Work required =
The records follow. Give them all back exactly.
Segment Start: Data in this exercise
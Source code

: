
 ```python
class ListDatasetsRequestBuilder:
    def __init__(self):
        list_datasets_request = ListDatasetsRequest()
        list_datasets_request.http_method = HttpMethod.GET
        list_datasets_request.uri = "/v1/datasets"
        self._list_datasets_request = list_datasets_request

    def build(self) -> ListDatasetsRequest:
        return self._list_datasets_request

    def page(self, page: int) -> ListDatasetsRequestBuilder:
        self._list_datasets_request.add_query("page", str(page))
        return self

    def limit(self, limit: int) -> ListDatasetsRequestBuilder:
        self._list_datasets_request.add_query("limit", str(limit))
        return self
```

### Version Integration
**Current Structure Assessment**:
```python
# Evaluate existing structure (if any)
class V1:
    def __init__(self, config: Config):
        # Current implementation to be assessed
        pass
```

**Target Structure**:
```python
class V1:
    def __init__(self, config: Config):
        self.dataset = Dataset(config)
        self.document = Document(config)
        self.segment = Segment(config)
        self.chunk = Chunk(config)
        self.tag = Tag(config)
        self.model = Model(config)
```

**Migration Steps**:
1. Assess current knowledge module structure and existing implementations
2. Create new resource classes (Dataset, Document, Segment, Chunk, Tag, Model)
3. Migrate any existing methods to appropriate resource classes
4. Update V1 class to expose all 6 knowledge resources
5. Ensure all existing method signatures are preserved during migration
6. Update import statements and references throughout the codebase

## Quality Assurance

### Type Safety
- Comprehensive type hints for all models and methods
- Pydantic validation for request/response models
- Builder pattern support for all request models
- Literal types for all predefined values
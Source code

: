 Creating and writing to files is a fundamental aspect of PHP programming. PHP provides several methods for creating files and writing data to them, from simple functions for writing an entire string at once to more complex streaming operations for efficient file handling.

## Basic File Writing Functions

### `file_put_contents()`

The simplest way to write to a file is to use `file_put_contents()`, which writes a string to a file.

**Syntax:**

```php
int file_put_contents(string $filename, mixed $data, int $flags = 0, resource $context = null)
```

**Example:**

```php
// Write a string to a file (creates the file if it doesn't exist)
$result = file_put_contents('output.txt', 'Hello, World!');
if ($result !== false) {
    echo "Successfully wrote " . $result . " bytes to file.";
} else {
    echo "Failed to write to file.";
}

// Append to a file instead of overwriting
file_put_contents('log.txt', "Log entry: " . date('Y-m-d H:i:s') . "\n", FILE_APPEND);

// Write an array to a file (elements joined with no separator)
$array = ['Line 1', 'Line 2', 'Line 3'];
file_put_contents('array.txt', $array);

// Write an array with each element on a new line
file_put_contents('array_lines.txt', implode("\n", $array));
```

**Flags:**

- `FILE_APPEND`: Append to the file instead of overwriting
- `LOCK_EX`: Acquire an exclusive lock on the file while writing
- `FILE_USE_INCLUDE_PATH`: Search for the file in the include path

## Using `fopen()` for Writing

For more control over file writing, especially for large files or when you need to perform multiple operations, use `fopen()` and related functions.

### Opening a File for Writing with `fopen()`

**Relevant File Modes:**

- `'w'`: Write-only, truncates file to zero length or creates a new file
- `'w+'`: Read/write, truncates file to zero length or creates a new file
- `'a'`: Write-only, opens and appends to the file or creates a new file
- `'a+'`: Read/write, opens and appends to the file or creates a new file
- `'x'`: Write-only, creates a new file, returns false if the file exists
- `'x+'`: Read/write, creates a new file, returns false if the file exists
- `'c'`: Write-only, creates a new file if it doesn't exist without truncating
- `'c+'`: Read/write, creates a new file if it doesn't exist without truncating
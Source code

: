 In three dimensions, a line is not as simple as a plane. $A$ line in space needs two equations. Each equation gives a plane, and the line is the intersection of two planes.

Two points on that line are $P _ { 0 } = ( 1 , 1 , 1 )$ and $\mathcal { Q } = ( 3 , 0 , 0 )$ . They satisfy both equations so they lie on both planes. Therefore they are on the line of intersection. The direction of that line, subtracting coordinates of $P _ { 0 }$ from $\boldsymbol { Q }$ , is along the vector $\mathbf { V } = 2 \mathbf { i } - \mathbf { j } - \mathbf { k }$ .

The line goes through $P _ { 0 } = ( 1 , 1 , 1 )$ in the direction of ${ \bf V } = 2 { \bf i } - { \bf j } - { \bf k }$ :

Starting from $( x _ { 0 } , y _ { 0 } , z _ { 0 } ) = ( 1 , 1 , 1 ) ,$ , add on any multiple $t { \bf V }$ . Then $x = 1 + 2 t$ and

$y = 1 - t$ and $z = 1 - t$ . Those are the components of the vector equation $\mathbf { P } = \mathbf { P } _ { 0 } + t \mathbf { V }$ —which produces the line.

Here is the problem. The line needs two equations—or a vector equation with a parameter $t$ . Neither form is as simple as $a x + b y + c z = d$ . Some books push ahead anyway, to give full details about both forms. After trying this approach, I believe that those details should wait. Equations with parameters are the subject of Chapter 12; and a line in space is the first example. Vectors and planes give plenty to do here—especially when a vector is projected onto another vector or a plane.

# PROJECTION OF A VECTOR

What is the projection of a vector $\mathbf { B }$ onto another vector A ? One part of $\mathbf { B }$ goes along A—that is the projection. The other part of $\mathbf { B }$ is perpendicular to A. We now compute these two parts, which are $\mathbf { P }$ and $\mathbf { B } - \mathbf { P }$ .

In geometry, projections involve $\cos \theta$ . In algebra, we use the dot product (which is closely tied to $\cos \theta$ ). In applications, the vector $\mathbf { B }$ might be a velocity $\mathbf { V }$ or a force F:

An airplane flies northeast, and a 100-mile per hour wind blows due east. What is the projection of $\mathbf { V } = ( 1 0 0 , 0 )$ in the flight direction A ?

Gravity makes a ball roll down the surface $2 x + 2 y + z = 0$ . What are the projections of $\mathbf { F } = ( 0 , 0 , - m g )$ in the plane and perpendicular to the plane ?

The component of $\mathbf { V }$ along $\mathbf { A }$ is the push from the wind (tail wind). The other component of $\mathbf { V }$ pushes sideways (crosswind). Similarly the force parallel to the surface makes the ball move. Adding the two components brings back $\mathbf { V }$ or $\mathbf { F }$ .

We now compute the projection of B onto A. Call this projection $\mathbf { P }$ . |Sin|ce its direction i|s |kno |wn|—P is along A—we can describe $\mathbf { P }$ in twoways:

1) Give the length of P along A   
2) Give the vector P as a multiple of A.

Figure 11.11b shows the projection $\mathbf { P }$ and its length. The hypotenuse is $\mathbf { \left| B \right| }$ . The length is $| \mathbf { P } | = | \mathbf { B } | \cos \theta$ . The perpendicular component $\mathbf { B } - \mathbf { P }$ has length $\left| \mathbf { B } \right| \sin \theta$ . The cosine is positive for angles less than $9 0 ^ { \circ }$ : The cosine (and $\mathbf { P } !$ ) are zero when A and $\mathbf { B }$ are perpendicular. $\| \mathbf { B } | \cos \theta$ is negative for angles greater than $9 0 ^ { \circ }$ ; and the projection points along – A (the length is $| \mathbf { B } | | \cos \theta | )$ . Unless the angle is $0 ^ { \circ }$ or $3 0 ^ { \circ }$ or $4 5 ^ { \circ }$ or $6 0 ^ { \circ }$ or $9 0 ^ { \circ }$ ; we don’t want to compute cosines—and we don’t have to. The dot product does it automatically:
Segment End: Data in this exercise
Answer below =
Source code

:
 ```python
class ListDatasetsRequestBuilder:
    def __init__(self):
        list_datasets_request = ListDatasetsRequest()
        list_datasets_request.http_method = HttpMethod.GET
        list_datasets_request.uri = "/v1/datasets"
        self._list_datasets_request = list_datasets_request

    def build(self) -> ListDatasetsRequest:
        return self._list_datasets_request

    def page(self, page: int) -> ListDatasetsRequestBuilder:
        self._list_datasets_request.add_query("page", str(page))
        return self

    def limit(self, limit: int) -> ListDatasetsRequestBuilder:
        self._list_datasets_request.add_query("limit", str(limit))
        return self
```

### Version Integration
**Current Structure Assessment**:
```python
# Evaluate existing structure (if any)
class V1:
    def __init__(self, config: Config):
        # Current implementation to be assessed
        pass
```

**Target Structure**:
```python
class V1:
    def __init__(self, config: Config):
        self.dataset = Dataset(config)
        self.document = Document(config)
        self.segment = Segment(config)
        self.chunk = Chunk(config)
        self.tag = Tag(config)
        self.model = Model(config)
```

**Migration Steps**:
1. Assess current knowledge module structure and existing implementations
2. Create new resource classes (Dataset, Document, Segment, Chunk, Tag, Model)
3. Migrate any existing methods to appropriate resource classes
4. Update V1 class to expose all 6 knowledge resources
5. Ensure all existing method signatures are preserved during migration
6. Update import statements and references throughout the codebase

## Quality Assurance

### Type Safety
- Comprehensive type hints for all models and methods
- Pydantic validation for request/response models
- Builder pattern support for all request models
- Literal types for all predefined values
Source code

: Creating and writing to files is a fundamental aspect of PHP programming. PHP provides several methods for creating files and writing data to them, from simple functions for writing an entire string at once to more complex streaming operations for efficient file handling.

## Basic File Writing Functions

### `file_put_contents()`

The simplest way to write to a file is to use `file_put_contents()`, which writes a string to a file.

**Syntax:**

```php
int file_put_contents(string $filename, mixed $data, int $flags = 0, resource $context = null)
```

**Example:**

```php
// Write a string to a file (creates the file if it doesn't exist)
$result = file_put_contents('output.txt', 'Hello, World!');
if ($result !== false) {
    echo "Successfully wrote " . $result . " bytes to file.";
} else {
    echo "Failed to write to file.";
}

// Append to a file instead of overwriting
file_put_contents('log.txt', "Log entry: " . date('Y-m-d H:i:s') . "\n", FILE_APPEND);

// Write an array to a file (elements joined with no separator)
$array = ['Line 1', 'Line 2', 'Line 3'];
file_put_contents('array.txt', $array);

// Write an array with each element on a new line
file_put_contents('array_lines.txt', implode("\n", $array));
```

**Flags:**

- `FILE_APPEND`: Append to the file instead of overwriting
- `LOCK_EX`: Acquire an exclusive lock on the file while writing
- `FILE_USE_INCLUDE_PATH`: Search for the file in the include path

## Using `fopen()` for Writing

For more control over file writing, especially for large files or when you need to perform multiple operations, use `fopen()` and related functions.

### Opening a File for Writing with `fopen()`

**Relevant File Modes:**

- `'w'`: Write-only, truncates file to zero length or creates a new file
- `'w+'`: Read/write, truncates file to zero length or creates a new file
- `'a'`: Write-only, opens and appends to the file or creates a new file
- `'a+'`: Read/write, opens and appends to the file or creates a new file
- `'x'`: Write-only, creates a new file, returns false if the file exists
- `'x+'`: Read/write, creates a new file, returns false if the file exists
- `'c'`: Write-only, creates a new file if it doesn't exist without truncating
- `'c+'`: Read/write, creates a new file if it doesn't exist without truncating
Source code

: In three dimensions, a line is not as simple as a plane. $A$ line in space needs two equations. Each equation gives a plane, and the line is the intersection of two planes.

Two points on that line are $P _ { 0 } = ( 1 , 1 , 1 )$ and $\mathcal { Q } = ( 3 , 0 , 0 )$ . They satisfy both equations so they lie on both planes. Therefore they are on the line of intersection. The direction of that line, subtracting coordinates of $P _ { 0 }$ from $\boldsymbol { Q }$ , is along the vector $\mathbf { V } = 2 \mathbf { i } - \mathbf { j } - \mathbf { k }$ .

The line goes through $P _ { 0 } = ( 1 , 1 , 1 )$ in the direction of ${ \bf V } = 2 { \bf i } - { \bf j } - { \bf k }$ :

Starting from $( x _ { 0 } , y _ { 0 } , z _ { 0 } ) = ( 1 , 1 , 1 ) ,$ , add on any multiple $t { \bf V }$ . Then $x = 1 + 2 t$ and

$y = 1 - t$ and $z = 1 - t$ . Those are the components of the vector equation $\mathbf { P } = \mathbf { P } _ { 0 } + t \mathbf { V }$ —which produces the line.

Here is the problem. The line needs two equations—or a vector equation with a parameter $t$ . Neither form is as simple as $a x + b y + c z = d$ . Some books push ahead anyway, to give full details about both forms. After trying this approach, I believe that those details should wait. Equations with parameters are the subject of Chapter 12; and a line in space is the first example. Vectors and planes give plenty to do here—especially when a vector is projected onto another vector or a plane.

# PROJECTION OF A VECTOR

What is the projection of a vector $\mathbf { B }$ onto another vector A ? One part of $\mathbf { B }$ goes along A—that is the projection. The other part of $\mathbf { B }$ is perpendicular to A. We now compute these two parts, which are $\mathbf { P }$ and $\mathbf { B } - \mathbf { P }$ .

In geometry, projections involve $\cos \theta$ . In algebra, we use the dot product (which is closely tied to $\cos \theta$ ). In applications, the vector $\mathbf { B }$ might be a velocity $\mathbf { V }$ or a force F:

An airplane flies northeast, and a 100-mile per hour wind blows due east. What is the projection of $\mathbf { V } = ( 1 0 0 , 0 )$ in the flight direction A ?

Gravity makes a ball roll down the surface $2 x + 2 y + z = 0$ . What are the projections of $\mathbf { F } = ( 0 , 0 , - m g )$ in the plane and perpendicular to the plane ?

The component of $\mathbf { V }$ along $\mathbf { A }$ is the push from the wind (tail wind). The other component of $\mathbf { V }$ pushes sideways (crosswind). Similarly the force parallel to the surface makes the ball move. Adding the two components brings back $\mathbf { V }$ or $\mathbf { F }$ .

We now compute the projection of B onto A. Call this projection $\mathbf { P }$ . |Sin|ce its direction i|s |kno |wn|—P is along A—we can describe $\mathbf { P }$ in twoways:

1) Give the length of P along A   
2) Give the vector P as a multiple of A.

Figure 11.11b shows the projection $\mathbf { P }$ and its length. The hypotenuse is $\mathbf { \left| B \right| }$ . The length is $| \mathbf { P } | = | \mathbf { B } | \cos \theta$ . The perpendicular component $\mathbf { B } - \mathbf { P }$ has length $\left| \mathbf { B } \right| \sin \theta$ . The cosine is positive for angles less than $9 0 ^ { \circ }$ : The cosine (and $\mathbf { P } !$ ) are zero when A and $\mathbf { B }$ are perpendicular. $\| \mathbf { B } | \cos \theta$ is negative for angles greater than $9 0 ^ { \circ }$ ; and the projection points along – A (the length is $| \mathbf { B } | | \cos \theta | )$ . Unless the angle is $0 ^ { \circ }$ or $3 0 ^ { \circ }$ or $4 5 ^ { \circ }$ or $6 0 ^ { \circ }$ or $9 0 ^ { \circ }$ ; we don’t want to compute cosines—and we don’t have to. The dot product does it automatically:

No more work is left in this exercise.